Entretanto, a inquietação intelectual e estética de Godard não permitia que se fixasse em fórmulas, mesmo se a receita fosse de ruptura. Sua ideia era a de uma revolução permanente. E, assim, com “Duas ou Três Coisas que eu Sei Dela” faz o seu primeiro filme-ensaio, em 1966. Ideias vestidas de imagens. “O cinema é uma forma que pensa”, costuma dizer.

No final dos anos 1960, o militante Jean-Luc funda com Jean-Pierre Gorin o Grupo Dziga Vertov, de tendência maoista. Um dos líderes da chamada “política dos autores”, da revista “Cahiers du Cinéma”, Godard agora abraça a tese de um cinema coletivo e militante. O nome é tirado do cineasta de “Câmera-Olho”, Vertov (1896-1954), um dos pontas de lança da vanguarda soviética.

Para Gorin e Godard, a questão não era fazer “filmes políticos”, mas fazer politicamente os filmes. Recusam-se a se comportar como “profissionais” do cinema, transformando-se em militantes da revolução. A questão passa a ser “para quem” e “contra quem” se faz cinema. Exemplo dessa tendência é Vento do Leste, do qual participa o brasileiro Glauber Rocha, falando sobre os impasses do cinema revolucionário.

“História (s) do Cinema” é sua ruptura de maturidade. Elaborada entre 1988 e 1998, em vídeo, com oito capítulos, revela a preocupação de Godard não apenas com os rumos do cinema mas com a história da civilização. Nos anos 1960, François Truffaut observara que os 12 primeiros filmes de Godard não continham a palavra “passado”. Como se o cineasta olhasse apenas para frente.
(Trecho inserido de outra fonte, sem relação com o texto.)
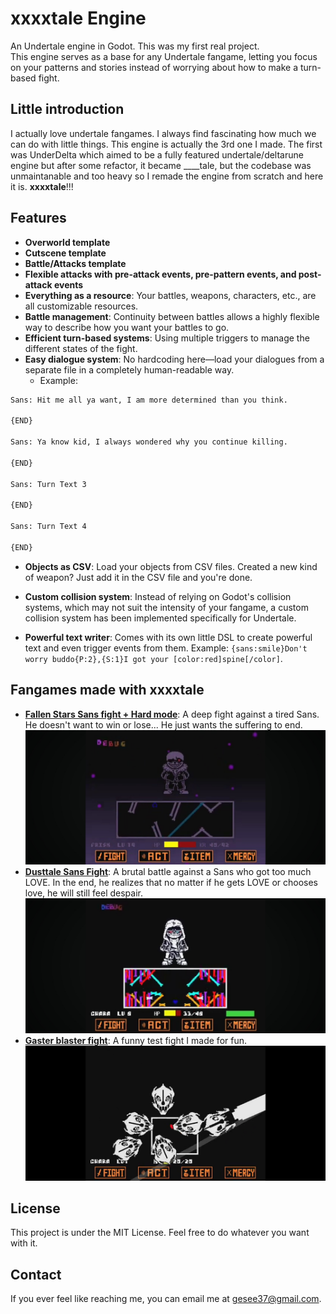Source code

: # xxxxtale Engine

An Undertale engine in Godot. This was my first real project.  
This engine serves as a base for any Undertale fangame, letting you focus on your patterns and stories instead of worrying about how to make a turn-based fight.

## Little introduction

I actually love undertale fangames. I always find fascinating how much we can do with little things.
This engine is actually the 3rd one I made.
The first was UnderDelta which aimed to be a fully featured undertale/deltarune engine but after some refactor, it became ____tale, but the codebase was unmaintanable and too heavy so I remade the engine from scratch and here it is.
**xxxxtale**!!!

## Features

- **Overworld template**
- **Cutscene template**
- **Battle/Attacks template**
- **Flexible attacks with pre-attack events, pre-pattern events, and post-attack events**
- **Everything as a resource**: Your battles, weapons, characters, etc., are all customizable resources.
- **Battle management**: Continuity between battles allows a highly flexible way to describe how you want your battles to go.
- **Efficient turn-based systems**: Using multiple triggers to manage the different states of the fight.
- **Easy dialogue system**: No hardcoding here—load your dialogues from a separate file in a completely human-readable way.
   * Example: 
```txt
Sans: Hit me all ya want, I am more determined than you think.

{END}

Sans: Ya know kid, I always wondered why you continue killing.

{END}

Sans: Turn Text 3

{END}

Sans: Turn Text 4

{END}
```
- **Objects as CSV**: Load your objects from CSV files. Created a new kind of weapon? Just add it in the CSV file and you're done.

- **Custom collision system**: Instead of relying on Godot's collision systems, which may not suit the intensity of your fangame, a custom collision system has been implemented specifically for Undertale.

- **Powerful text writer**: Comes with its own little DSL to create powerful text and even trigger events from them. Example: `{sans:smile}Don't worry buddo{P:2},{S:1}I got your [color:red]spine[/color]`.

## Fangames made with xxxxtale

- **[Fallen Stars Sans fight + Hard mode](https://youtu.be/tv8iYBQ3W-g?si=_I3WD6hH8E8Rq6Gn)**: A deep fight against a tired Sans. He doesn't want to win or lose... He just wants the suffering to end.![Fallen stars](https://github.com/Gesee-y/xxxxtale-engine/blob/main/Github/Screenshot_20250924_083010_YouTube.jpg)
- **[Dusttale Sans Fight]()**: A brutal battle against a Sans who got too much LOVE. In the end, he realizes that no matter if he gets LOVE or chooses love, he will still feel despair.![Dusttale](https://github.com/Gesee-y/xxxxtale-engine/blob/main/Github/Screenshot_20250924_083351_YouTube.jpg)
- **[Gaster blaster fight]()**: A funny test fight I made for fun.![GB FIGHT!](https://github.com/Gesee-y/xxxxtale-engine/blob/main/Github/Screenshot_20250924_083559_VLC.jpg)

## License

This project is under the MIT License. Feel free to do whatever you want with it.

## Contact

If you ever feel like reaching me, you can email me at gesee37@gmail.com.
Em “História (s)”, a visão recua para contemplar a densidade do passado e a situa na tragédia do presente.

Como observa seu biógrafo Antoine de Baecque (Godard, Biographie, Grasset, 2010, 940 págs.), as datas de feitura da série “História (s) do Cinema” marcam uma encruzilhada tanto pessoal como histórica. Godard chega aos 60 anos e o cinema, como invenção, completa o centenário. A história muda bruscamente com a queda do comunismo e o fim da Guerra Fria.

O homem de esquerda, o revolucionário que havia antevisto o Maio de 1968 um ano antes, com “A Chinesa”, vê o capitalismo ganhar a parada. O que virá a seguir? Não sabe, mas sente que o momento da consciência histórica se impõe. Daí essa obra impressionante, contraditória, barroca e desconcertante, de 4h25 minutos divididos em oito capítulos.

Desde então, Godard não deixou de se reinventar em filmes ensaísticos e que ligam o peso histórico à contemporaneidade – tais como “Para Sempre Mozart” (1996), “Elogio do Amor” (2001), “Nossa Música” (2004), “Filme Socialismo” (2010) até chegar a esse extraordinário “Adeus à Linguagem”, seu primeiro experimento em 3D.

Essa inquietação estética e política, permanente num homem de quase 85 anos (aniversaria dia 3 de dezembro), pode não ter contribuído para torná-lo mais popular ao espectador médio, que vai ao cinema em busca de diversão. Mas tornou-o muito querido entre a juventude. Pelo menos é o que acredita Eugênio Puppo. “A impressão que eu tenho é de que cada vez mais os jovens se interessam pelo seu trabalho, que continua absolutamente atual”, finaliza.